Femi gave a small bow and went back into the kitchen.
“Let me just go and see how our supper’s coming along,” Hamo said, and followed Femi out. Lysander stood and prowled around the room. It was full of artefacts from Hamo’s trips to west and central Africa — sculptures, pottery, calabashes, animal hides on the floor — including an entire zebra skin in front of the fire. On one wall was a glass case full of weapons — ceremonial axes and daggers and long bladed, finely etched spears as well as Hamo’s muzzle-loading elephant gun and his Martini-Henri Mark II rifle from the South African War. “The world’s most accurate rifle up to a quarter of a mile,” Hamo had told him once. “Soft lead bullet makes one hell of a mess.” Next to it was a carved ebony frieze full of fantastic creatures — huge-eared, multi-limbed goblins and what looked like hermaphrodites — it reminded Lysander of Bensimon’s bas-relief.
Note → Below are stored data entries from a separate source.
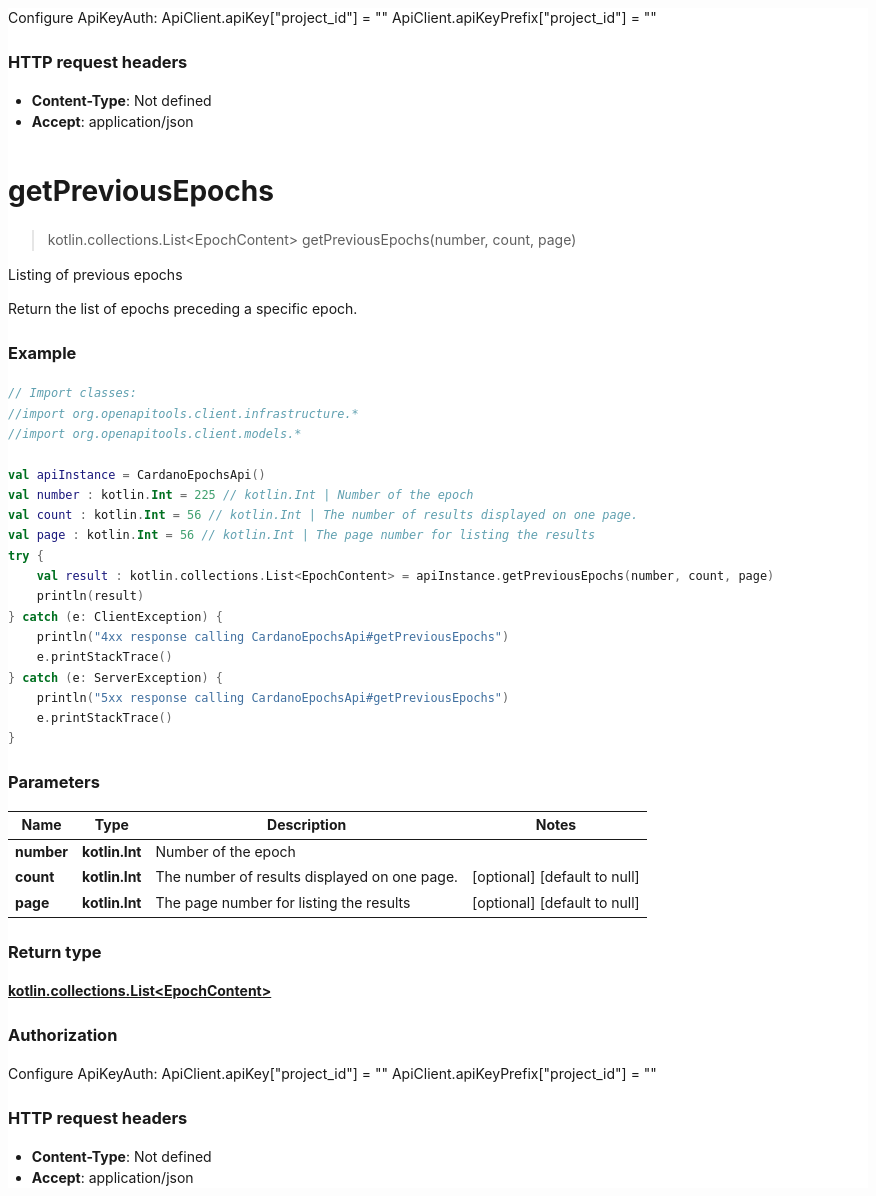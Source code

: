 
Configure ApiKeyAuth:
    ApiClient.apiKey["project_id"] = ""
    ApiClient.apiKeyPrefix["project_id"] = ""

### HTTP request headers

 - **Content-Type**: Not defined
 - **Accept**: application/json

<a name="getPreviousEpochs"></a>
# **getPreviousEpochs**
> kotlin.collections.List&lt;EpochContent&gt; getPreviousEpochs(number, count, page)

Listing of previous epochs

Return the list of epochs preceding a specific epoch.

### Example
```kotlin
// Import classes:
//import org.openapitools.client.infrastructure.*
//import org.openapitools.client.models.*

val apiInstance = CardanoEpochsApi()
val number : kotlin.Int = 225 // kotlin.Int | Number of the epoch
val count : kotlin.Int = 56 // kotlin.Int | The number of results displayed on one page.
val page : kotlin.Int = 56 // kotlin.Int | The page number for listing the results
try {
    val result : kotlin.collections.List<EpochContent> = apiInstance.getPreviousEpochs(number, count, page)
    println(result)
} catch (e: ClientException) {
    println("4xx response calling CardanoEpochsApi#getPreviousEpochs")
    e.printStackTrace()
} catch (e: ServerException) {
    println("5xx response calling CardanoEpochsApi#getPreviousEpochs")
    e.printStackTrace()
}
```

### Parameters

Name | Type | Description  | Notes
------------- | ------------- | ------------- | -------------
 **number** | **kotlin.Int**| Number of the epoch |
 **count** | **kotlin.Int**| The number of results displayed on one page. | [optional] [default to null]
 **page** | **kotlin.Int**| The page number for listing the results | [optional] [default to null]

### Return type

[**kotlin.collections.List&lt;EpochContent&gt;**](EpochContent.md)

### Authorization


Configure ApiKeyAuth:
    ApiClient.apiKey["project_id"] = ""
    ApiClient.apiKeyPrefix["project_id"] = ""

### HTTP request headers

 - **Content-Type**: Not defined
 - **Accept**: application/json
He missed his meetings with Bensimon, he realized.
He turned as he heard Hamo come back into the room.
“Femi was my guide on the Niger,” Hamo went on. “Saved my life at least three times,” he added matter-of-factly. He looked fondly towards the kitchen. “He’s a very sweet boy. His English is coming along remarkably well.”
He poured Lysander another whisky and topped it up with soda.
“So you walked all the way from Claverleigh? I’ll have to take you on my next expedition.”
Hamo Rief had won his Victoria Cross in 1901 during the South African War. At the beginning of the raising of the siege of Ladysmith he had seen a troop of Boer horsemen seize two field artillery pieces and he single-handedly drove off the raiding party, recovering the guns, killing four and wounding five, but not before being wounded himself, three times. Honourably discharged from his regiment as a result of his injuries he found that the wanderlust that had taken him into the army in the first place still remained so he decided to become an amateur explorer, joining the Royal Geographical Society, and, in 1907, privately funded an expedition to West Africa, attempting to travel across the continent from the Niger River to the Nile. In fact he only managed to reach Lake Chad — where he fell ill with dengue fever — and spent several months there recuperating, using the time to gather specimens and make anthropological studies of the local tribes. The book he wrote and published on his return, The Lost Lake of Africa , became a surprise bestseller and funded this last and latest expedition, exploring, not the upper reaches of the Benue River as Lysander had thought, but various islands in the Bight of Benin.